## WHAT IS REQUIRED
Below are some records; find each line that carries the word "Euclidea" and copy it.

## EXERCISE INPUTS
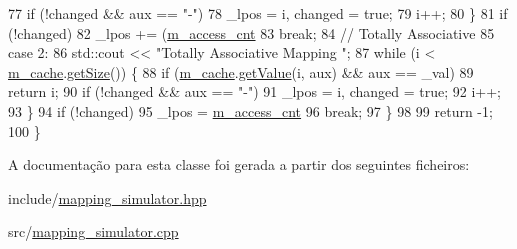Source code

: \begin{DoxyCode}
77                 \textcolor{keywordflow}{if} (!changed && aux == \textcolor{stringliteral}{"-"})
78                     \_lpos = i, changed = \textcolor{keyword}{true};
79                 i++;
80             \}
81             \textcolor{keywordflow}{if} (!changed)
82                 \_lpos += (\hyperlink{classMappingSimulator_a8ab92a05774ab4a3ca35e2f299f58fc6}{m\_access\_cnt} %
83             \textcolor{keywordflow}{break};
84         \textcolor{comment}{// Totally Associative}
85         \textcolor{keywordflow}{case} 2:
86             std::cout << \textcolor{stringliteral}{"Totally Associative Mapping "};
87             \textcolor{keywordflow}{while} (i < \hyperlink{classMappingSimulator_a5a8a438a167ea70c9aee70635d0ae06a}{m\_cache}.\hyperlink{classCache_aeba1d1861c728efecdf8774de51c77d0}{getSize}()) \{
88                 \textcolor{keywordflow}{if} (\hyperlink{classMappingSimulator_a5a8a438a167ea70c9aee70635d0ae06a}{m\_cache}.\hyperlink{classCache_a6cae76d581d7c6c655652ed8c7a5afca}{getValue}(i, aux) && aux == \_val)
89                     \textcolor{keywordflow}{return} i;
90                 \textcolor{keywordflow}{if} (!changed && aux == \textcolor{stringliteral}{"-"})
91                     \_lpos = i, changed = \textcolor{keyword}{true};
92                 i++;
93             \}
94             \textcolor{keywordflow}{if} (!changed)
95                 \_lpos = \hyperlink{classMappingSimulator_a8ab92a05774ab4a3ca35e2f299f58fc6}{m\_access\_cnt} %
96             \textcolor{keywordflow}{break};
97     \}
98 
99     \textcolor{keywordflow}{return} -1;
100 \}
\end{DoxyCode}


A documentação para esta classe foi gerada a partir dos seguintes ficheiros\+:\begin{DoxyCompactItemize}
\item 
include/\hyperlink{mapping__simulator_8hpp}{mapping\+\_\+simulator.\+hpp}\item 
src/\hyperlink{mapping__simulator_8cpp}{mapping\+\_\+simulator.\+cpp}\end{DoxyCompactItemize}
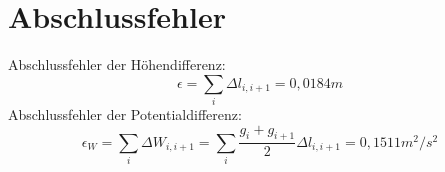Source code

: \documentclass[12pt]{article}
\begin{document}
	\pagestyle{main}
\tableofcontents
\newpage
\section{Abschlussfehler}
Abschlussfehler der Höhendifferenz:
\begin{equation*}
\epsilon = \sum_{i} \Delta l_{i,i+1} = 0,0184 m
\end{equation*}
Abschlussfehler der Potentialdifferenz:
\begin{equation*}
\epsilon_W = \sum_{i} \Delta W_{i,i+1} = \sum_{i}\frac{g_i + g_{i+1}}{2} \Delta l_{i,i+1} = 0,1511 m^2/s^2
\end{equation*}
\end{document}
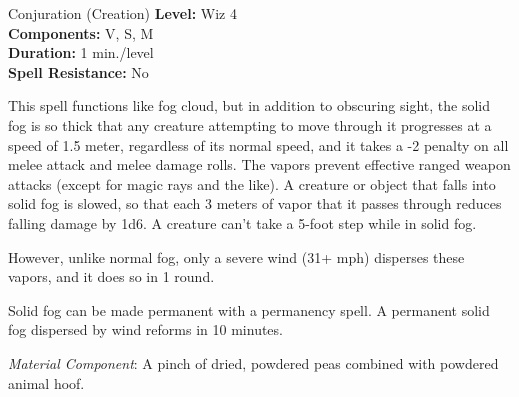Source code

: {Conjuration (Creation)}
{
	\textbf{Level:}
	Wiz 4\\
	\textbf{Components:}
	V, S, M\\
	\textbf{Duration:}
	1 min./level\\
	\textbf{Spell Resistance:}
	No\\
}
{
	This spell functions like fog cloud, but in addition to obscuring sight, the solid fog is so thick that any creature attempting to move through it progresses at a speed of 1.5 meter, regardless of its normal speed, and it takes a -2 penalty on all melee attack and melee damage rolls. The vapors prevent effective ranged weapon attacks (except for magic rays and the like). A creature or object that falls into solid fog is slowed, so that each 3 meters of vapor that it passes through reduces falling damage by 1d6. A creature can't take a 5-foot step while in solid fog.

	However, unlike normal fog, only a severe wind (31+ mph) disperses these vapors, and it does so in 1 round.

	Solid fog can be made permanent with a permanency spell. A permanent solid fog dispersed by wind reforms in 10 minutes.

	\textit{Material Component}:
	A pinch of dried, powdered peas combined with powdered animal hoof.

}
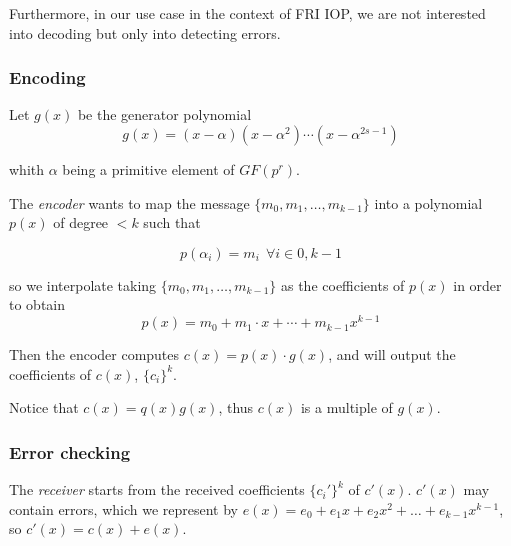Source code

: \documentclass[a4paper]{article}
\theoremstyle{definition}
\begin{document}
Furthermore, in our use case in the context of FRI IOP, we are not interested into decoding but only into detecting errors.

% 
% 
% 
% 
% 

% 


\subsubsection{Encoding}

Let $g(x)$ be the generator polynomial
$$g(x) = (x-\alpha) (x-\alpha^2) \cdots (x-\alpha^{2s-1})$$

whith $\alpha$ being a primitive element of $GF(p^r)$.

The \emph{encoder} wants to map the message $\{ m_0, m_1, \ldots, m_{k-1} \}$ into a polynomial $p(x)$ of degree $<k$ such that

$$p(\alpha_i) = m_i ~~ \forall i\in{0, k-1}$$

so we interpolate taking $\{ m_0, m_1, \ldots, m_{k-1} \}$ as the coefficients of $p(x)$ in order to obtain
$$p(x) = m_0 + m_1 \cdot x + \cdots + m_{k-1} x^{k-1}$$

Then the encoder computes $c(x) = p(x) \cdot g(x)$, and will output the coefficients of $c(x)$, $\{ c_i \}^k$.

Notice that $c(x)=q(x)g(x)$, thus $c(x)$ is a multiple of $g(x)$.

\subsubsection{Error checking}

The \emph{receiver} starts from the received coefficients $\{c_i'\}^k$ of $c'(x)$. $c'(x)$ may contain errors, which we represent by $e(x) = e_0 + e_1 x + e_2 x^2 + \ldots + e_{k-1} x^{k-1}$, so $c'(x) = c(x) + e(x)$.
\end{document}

==

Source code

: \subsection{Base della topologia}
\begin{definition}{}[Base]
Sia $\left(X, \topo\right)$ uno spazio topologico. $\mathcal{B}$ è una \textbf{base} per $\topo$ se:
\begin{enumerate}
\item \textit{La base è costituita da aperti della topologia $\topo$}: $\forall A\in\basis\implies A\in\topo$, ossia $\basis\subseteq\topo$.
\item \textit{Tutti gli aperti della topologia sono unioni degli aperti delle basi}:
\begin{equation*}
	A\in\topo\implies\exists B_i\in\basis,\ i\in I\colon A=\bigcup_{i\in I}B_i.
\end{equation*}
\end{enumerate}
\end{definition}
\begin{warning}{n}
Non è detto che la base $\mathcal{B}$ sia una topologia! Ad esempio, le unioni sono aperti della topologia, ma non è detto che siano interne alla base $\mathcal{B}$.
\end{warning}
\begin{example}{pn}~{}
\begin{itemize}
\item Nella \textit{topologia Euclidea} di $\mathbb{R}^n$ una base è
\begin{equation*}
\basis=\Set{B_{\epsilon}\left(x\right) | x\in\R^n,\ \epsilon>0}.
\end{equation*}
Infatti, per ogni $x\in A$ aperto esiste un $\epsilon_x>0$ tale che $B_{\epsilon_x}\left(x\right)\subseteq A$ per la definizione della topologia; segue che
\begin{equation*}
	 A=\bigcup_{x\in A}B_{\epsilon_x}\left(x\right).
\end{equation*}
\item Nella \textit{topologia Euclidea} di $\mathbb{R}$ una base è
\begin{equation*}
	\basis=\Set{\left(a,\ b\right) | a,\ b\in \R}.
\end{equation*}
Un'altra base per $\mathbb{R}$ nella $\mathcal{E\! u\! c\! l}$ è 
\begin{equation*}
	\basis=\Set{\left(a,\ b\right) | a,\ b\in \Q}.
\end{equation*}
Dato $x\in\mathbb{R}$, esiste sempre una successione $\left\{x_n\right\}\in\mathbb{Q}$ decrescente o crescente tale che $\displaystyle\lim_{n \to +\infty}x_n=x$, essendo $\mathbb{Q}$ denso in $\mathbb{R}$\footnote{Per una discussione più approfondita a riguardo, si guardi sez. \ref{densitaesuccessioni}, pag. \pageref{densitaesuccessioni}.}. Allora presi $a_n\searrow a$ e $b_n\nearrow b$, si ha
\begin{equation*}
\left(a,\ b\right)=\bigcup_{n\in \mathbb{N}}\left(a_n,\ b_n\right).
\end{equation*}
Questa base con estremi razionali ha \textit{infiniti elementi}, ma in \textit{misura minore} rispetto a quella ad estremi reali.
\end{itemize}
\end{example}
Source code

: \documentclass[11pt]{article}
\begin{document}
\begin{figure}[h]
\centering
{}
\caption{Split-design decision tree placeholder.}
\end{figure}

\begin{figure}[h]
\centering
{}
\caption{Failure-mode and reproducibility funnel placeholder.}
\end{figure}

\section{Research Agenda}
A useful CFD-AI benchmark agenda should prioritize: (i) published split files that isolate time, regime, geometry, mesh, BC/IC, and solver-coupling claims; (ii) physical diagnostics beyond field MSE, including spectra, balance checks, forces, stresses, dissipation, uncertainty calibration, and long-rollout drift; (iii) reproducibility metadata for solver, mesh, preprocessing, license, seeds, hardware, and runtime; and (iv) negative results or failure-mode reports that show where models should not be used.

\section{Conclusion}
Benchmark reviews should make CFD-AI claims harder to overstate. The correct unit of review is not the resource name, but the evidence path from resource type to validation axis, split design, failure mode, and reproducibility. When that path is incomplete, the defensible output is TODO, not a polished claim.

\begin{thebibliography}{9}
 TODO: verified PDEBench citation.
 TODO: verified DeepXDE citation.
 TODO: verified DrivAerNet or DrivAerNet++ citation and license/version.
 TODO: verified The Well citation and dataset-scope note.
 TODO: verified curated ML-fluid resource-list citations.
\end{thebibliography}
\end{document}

## RESPONSE AREA
\item Nella \textit{topologia Euclidea} di $\mathbb{R}^n$ una base è
\item Nella \textit{topologia Euclidea} di $\mathbb{R}$ una base è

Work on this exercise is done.